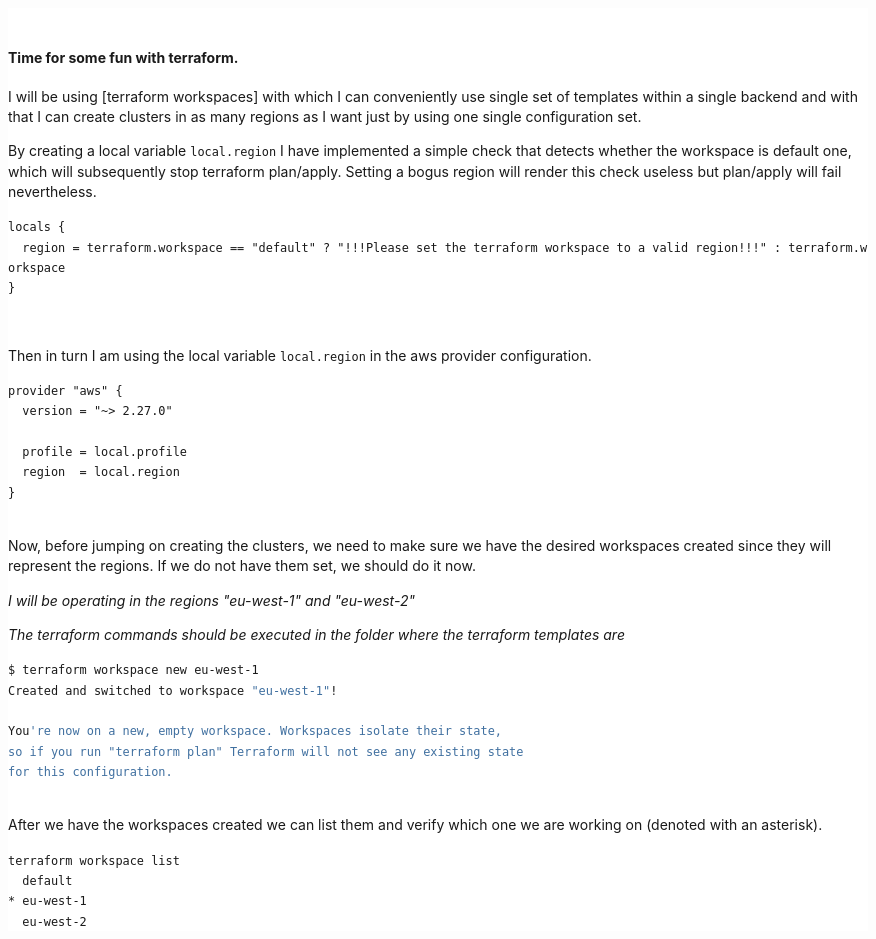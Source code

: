 
<br/>


#### Time for some fun with terraform.

I will be using [terraform workspaces] with which I can conveniently use single set of templates within a single backend and with that I can create clusters in as many regions as I want just by using one single configuration set.

By creating a local variable `local.region` I have implemented a simple check that detects whether the workspace is default one, which will subsequently stop terraform plan/apply. Setting a bogus region will render this check useless but plan/apply will fail nevertheless.


```hcl
locals {
  region = terraform.workspace == "default" ? "!!!Please set the terraform workspace to a valid region!!!" : terraform.workspace
}
```
<br/>

Then in turn I am using the local variable `local.region` in the aws provider configuration.
```hcl
provider "aws" {
  version = "~> 2.27.0"

  profile = local.profile
  region  = local.region
}
```
<br/>
Now, before jumping on creating the clusters, we need to make sure we have the desired workspaces created since they will represent the regions. If we do not have them set, we should do it now.

*I will be operating in the regions "eu-west-1" and "eu-west-2"*

*The terraform commands should be executed in the folder where the terraform templates are*

```bash
$ terraform workspace new eu-west-1
Created and switched to workspace "eu-west-1"!

You're now on a new, empty workspace. Workspaces isolate their state,
so if you run "terraform plan" Terraform will not see any existing state
for this configuration.
```

<br/>
After we have the workspaces created we can list them and verify which one we are working on (denoted with an asterisk).

```bash
terraform workspace list
  default
* eu-west-1
  eu-west-2
```

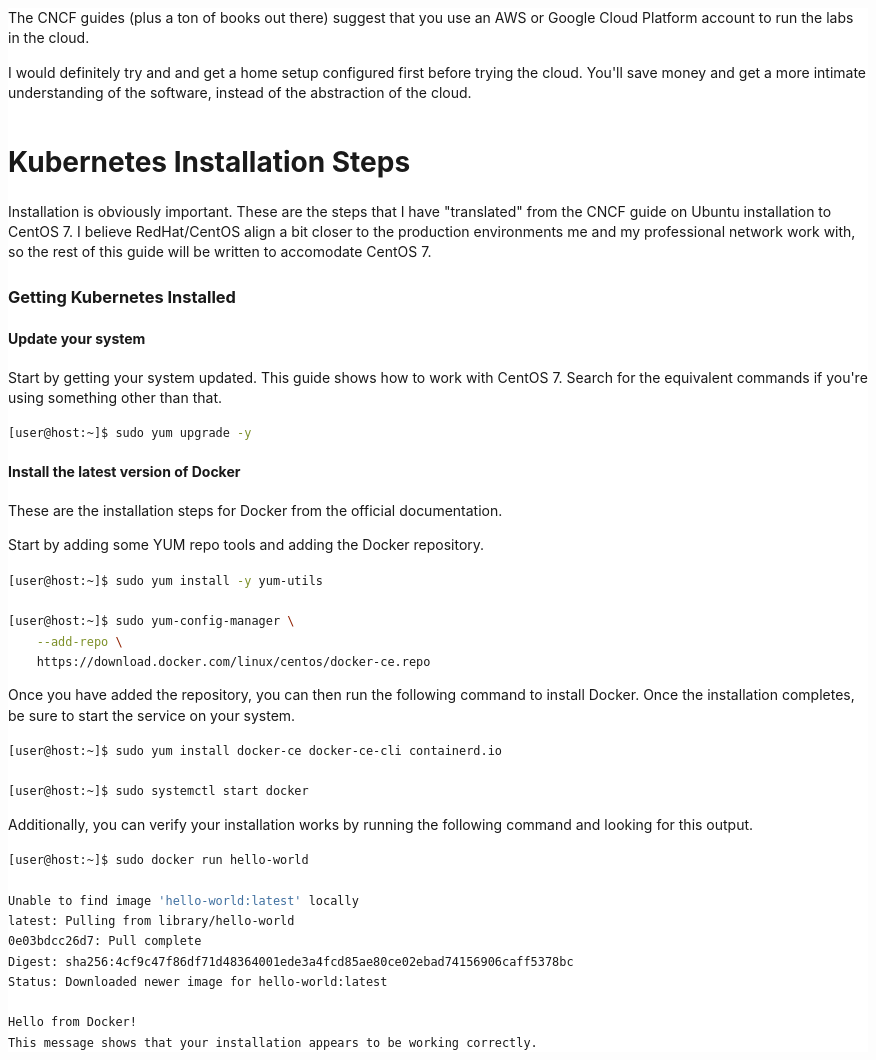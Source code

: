 The CNCF guides (plus a ton of books out there) suggest that you use an AWS or Google Cloud Platform account to run the labs in the cloud.

I would definitely try and and get a home setup configured first before trying the cloud. You'll save money and get a more intimate understanding of the software, instead of the abstraction of the cloud.

# Kubernetes Installation Steps

Installation is obviously important. These are the steps that I have "translated" from the CNCF guide on Ubuntu installation to CentOS 7. I believe RedHat/CentOS align a bit closer to the production environments me and my professional network work with, so the rest of this guide will be written to accomodate CentOS 7.

### Getting Kubernetes Installed

#### Update your system

Start by getting your system updated. This guide shows how to work with CentOS 7. Search for the equivalent commands if you're using something other than that.

```bash
[user@host:~]$ sudo yum upgrade -y
```

#### Install the latest version of Docker

These are the installation steps for Docker from the official documentation.

Start by adding some YUM repo tools and adding the Docker repository.

```bash
[user@host:~]$ sudo yum install -y yum-utils

[user@host:~]$ sudo yum-config-manager \
    --add-repo \
    https://download.docker.com/linux/centos/docker-ce.repo
```

Once you have added the repository, you can then run the following command to install Docker. Once the installation completes, be sure to start the service on your system.

```bash
[user@host:~]$ sudo yum install docker-ce docker-ce-cli containerd.io

[user@host:~]$ sudo systemctl start docker
```

Additionally, you can verify your installation works by running the following command and looking for this output.
```bash
[user@host:~]$ sudo docker run hello-world

Unable to find image 'hello-world:latest' locally
latest: Pulling from library/hello-world
0e03bdcc26d7: Pull complete 
Digest: sha256:4cf9c47f86df71d48364001ede3a4fcd85ae80ce02ebad74156906caff5378bc
Status: Downloaded newer image for hello-world:latest

Hello from Docker!
This message shows that your installation appears to be working correctly.
```
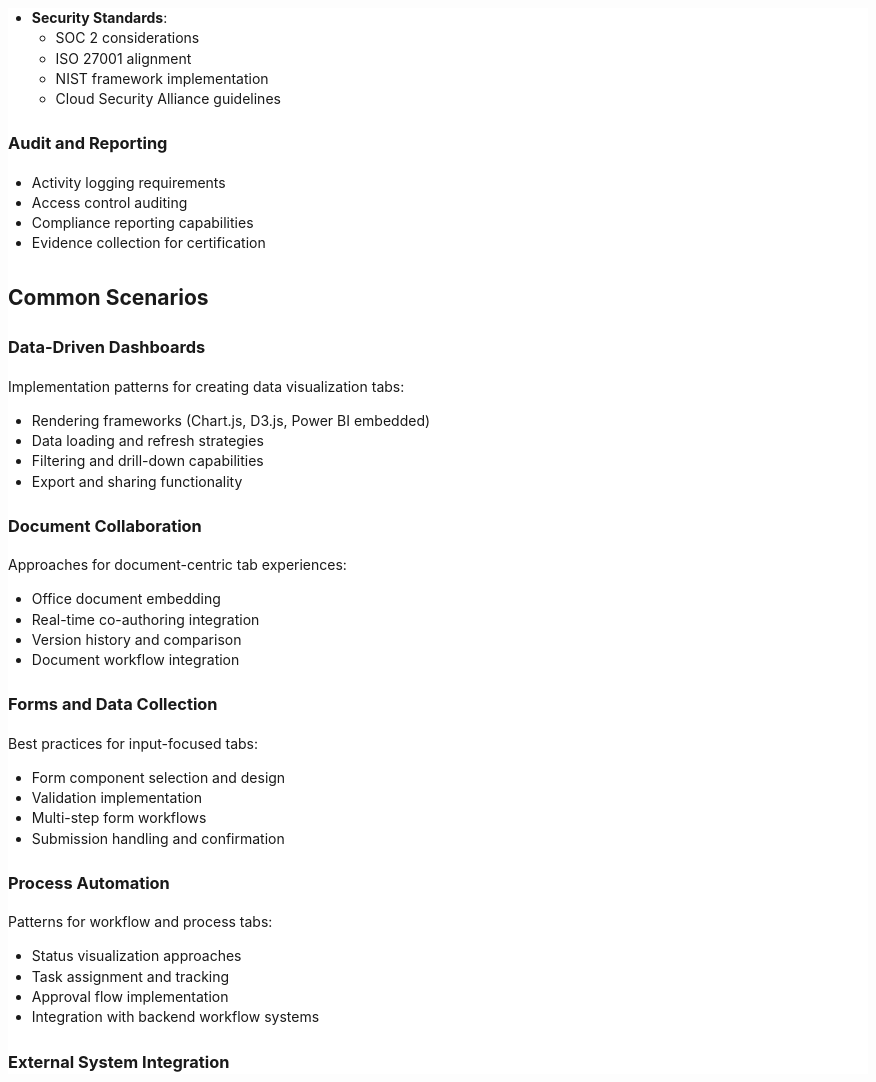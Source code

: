 - **Security Standards**:
  - SOC 2 considerations
  - ISO 27001 alignment
  - NIST framework implementation
  - Cloud Security Alliance guidelines

### Audit and Reporting

- Activity logging requirements
- Access control auditing
- Compliance reporting capabilities
- Evidence collection for certification

## Common Scenarios

### Data-Driven Dashboards

Implementation patterns for creating data visualization tabs:

- Rendering frameworks (Chart.js, D3.js, Power BI embedded)
- Data loading and refresh strategies
- Filtering and drill-down capabilities
- Export and sharing functionality

### Document Collaboration

Approaches for document-centric tab experiences:

- Office document embedding 
- Real-time co-authoring integration
- Version history and comparison
- Document workflow integration

### Forms and Data Collection

Best practices for input-focused tabs:

- Form component selection and design
- Validation implementation
- Multi-step form workflows
- Submission handling and confirmation

### Process Automation

Patterns for workflow and process tabs:

- Status visualization approaches
- Task assignment and tracking
- Approval flow implementation
- Integration with backend workflow systems

### External System Integration
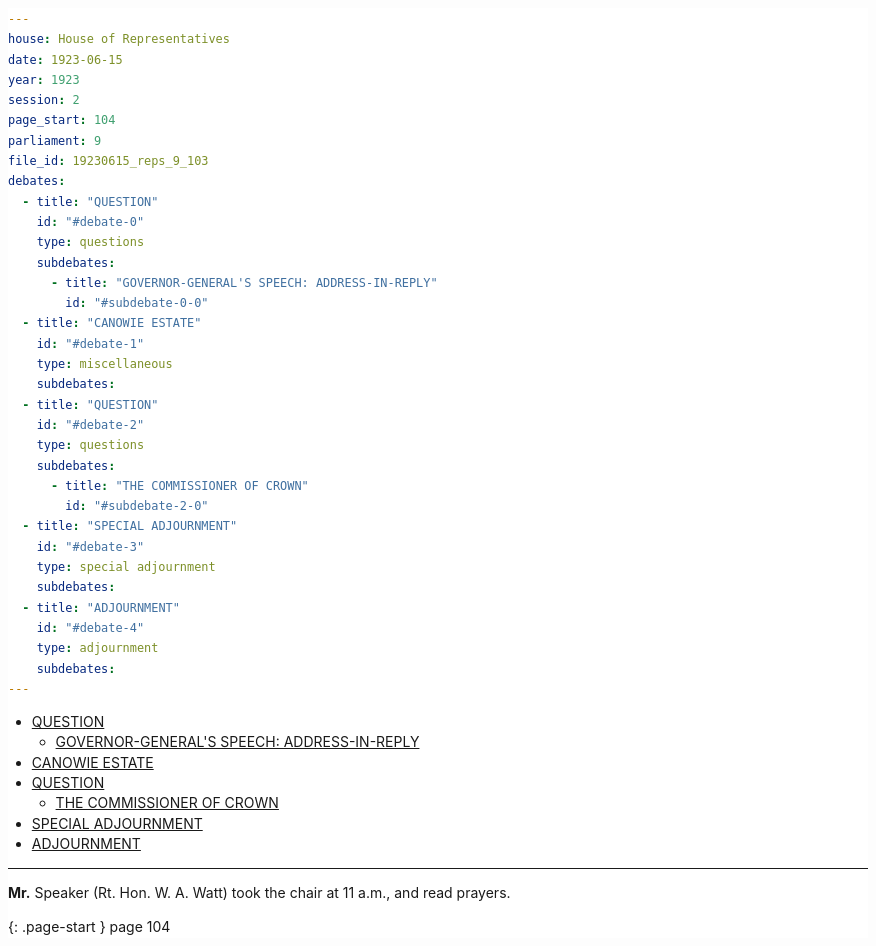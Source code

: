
 ```yaml
---
house: House of Representatives
date: 1923-06-15
year: 1923
session: 2
page_start: 104
parliament: 9
file_id: 19230615_reps_9_103
debates:
  - title: "QUESTION"
    id: "#debate-0"
    type: questions
    subdebates:
      - title: "GOVERNOR-GENERAL'S SPEECH: ADDRESS-IN-REPLY"
        id: "#subdebate-0-0"
  - title: "CANOWIE ESTATE"
    id: "#debate-1"
    type: miscellaneous
    subdebates:
  - title: "QUESTION"
    id: "#debate-2"
    type: questions
    subdebates:
      - title: "THE COMMISSIONER OF CROWN"
        id: "#subdebate-2-0"
  - title: "SPECIAL ADJOURNMENT"
    id: "#debate-3"
    type: special adjournment
    subdebates:
  - title: "ADJOURNMENT"
    id: "#debate-4"
    type: adjournment
    subdebates:
---
```


* [QUESTION](#debate-0)
    * [GOVERNOR-GENERAL'S SPEECH: ADDRESS-IN-REPLY](#subdebate-0-0)
* [CANOWIE ESTATE](#debate-1)
* [QUESTION](#debate-2)
    * [THE COMMISSIONER OF CROWN](#subdebate-2-0)
* [SPECIAL ADJOURNMENT](#debate-3)
* [ADJOURNMENT](#debate-4)


----


 **Mr.** Speaker  (Rt. Hon. W.  A.  Watt) took the chair at 11 a.m., and read prayers. 

{: .page-start }
page 104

+ + + + + + +

# [WHAT THE EXERCISE ASKS]
A single number is the whole answer here: the number of lines in the data that include "them".

# [SOLUTION TO THE PROBLEM]
2